■ THE TASK: Collect every line of the records below that contains the word "Equisetum".

■ EXTRACTED ENTRIES:
# # # #
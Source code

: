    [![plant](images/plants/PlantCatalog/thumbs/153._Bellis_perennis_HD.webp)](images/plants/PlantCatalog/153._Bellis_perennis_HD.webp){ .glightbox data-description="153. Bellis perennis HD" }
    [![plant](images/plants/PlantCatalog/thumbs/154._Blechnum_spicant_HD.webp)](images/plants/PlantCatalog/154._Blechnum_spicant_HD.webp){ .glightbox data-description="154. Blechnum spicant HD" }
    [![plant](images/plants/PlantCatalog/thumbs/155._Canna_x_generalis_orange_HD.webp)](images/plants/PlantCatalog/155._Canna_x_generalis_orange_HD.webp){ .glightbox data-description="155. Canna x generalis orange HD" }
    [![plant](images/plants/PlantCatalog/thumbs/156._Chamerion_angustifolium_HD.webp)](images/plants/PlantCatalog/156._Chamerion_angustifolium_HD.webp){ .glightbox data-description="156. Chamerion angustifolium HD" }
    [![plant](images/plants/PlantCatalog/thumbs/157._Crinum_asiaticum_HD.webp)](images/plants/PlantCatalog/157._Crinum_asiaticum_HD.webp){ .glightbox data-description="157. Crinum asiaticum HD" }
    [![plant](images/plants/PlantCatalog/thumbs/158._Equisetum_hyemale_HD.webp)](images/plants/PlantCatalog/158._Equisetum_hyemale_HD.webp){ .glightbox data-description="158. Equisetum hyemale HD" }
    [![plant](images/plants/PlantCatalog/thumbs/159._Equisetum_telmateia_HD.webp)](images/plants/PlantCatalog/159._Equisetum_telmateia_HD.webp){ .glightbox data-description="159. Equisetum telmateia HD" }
# # # #
■ RESULT BELOW:
    [![plant](images/plants/PlantCatalog/thumbs/158._Equisetum_hyemale_HD.webp)](images/plants/PlantCatalog/158._Equisetum_hyemale_HD.webp){ .glightbox data-description="158. Equisetum hyemale HD" }
    [![plant](images/plants/PlantCatalog/thumbs/159._Equisetum_telmateia_HD.webp)](images/plants/PlantCatalog/159._Equisetum_telmateia_HD.webp){ .glightbox data-description="159. Equisetum telmateia HD" }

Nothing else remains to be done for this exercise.